▶ [Your objective]
Present each line of the entries below that holds the word "directory".

Segment Open

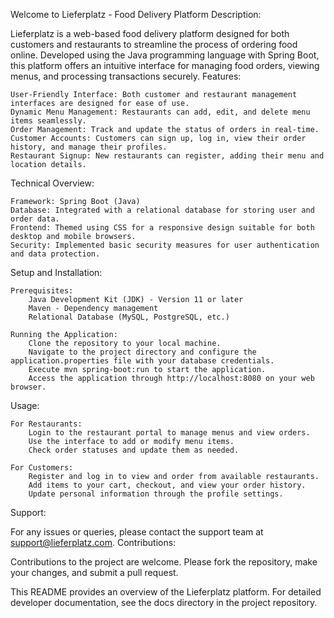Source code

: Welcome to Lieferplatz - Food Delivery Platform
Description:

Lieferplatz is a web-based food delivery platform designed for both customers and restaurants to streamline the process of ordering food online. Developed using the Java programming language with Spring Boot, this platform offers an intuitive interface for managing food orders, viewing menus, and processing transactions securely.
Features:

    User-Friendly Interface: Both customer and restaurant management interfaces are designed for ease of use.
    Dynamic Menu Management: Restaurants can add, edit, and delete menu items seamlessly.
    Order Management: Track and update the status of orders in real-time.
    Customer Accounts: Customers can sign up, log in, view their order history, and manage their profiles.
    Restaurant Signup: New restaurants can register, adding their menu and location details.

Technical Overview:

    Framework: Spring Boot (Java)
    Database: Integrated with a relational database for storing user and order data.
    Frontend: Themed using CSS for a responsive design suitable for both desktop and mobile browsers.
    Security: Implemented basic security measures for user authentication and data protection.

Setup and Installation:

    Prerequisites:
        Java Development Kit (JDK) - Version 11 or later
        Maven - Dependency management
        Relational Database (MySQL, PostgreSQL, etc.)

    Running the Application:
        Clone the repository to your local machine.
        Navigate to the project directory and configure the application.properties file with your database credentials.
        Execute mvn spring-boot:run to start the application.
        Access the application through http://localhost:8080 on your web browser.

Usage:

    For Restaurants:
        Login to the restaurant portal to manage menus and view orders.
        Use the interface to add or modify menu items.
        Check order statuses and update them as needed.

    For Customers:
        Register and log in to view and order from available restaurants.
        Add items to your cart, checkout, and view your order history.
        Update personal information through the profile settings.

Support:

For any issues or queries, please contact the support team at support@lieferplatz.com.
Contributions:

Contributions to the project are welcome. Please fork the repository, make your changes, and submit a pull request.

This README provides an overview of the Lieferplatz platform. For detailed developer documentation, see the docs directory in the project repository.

Segment Closed
Segment Open

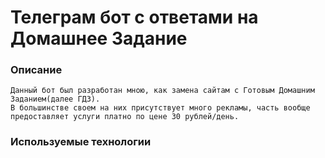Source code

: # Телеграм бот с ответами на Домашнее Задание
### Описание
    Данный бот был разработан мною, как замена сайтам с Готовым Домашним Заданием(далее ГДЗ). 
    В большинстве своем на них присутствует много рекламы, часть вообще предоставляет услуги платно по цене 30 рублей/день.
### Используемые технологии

Segment Closed

▶ [Solution below]
        Navigate to the project directory and configure the application.properties file with your database credentials.
This README provides an overview of the Lieferplatz platform. For detailed developer documentation, see the docs directory in the project repository.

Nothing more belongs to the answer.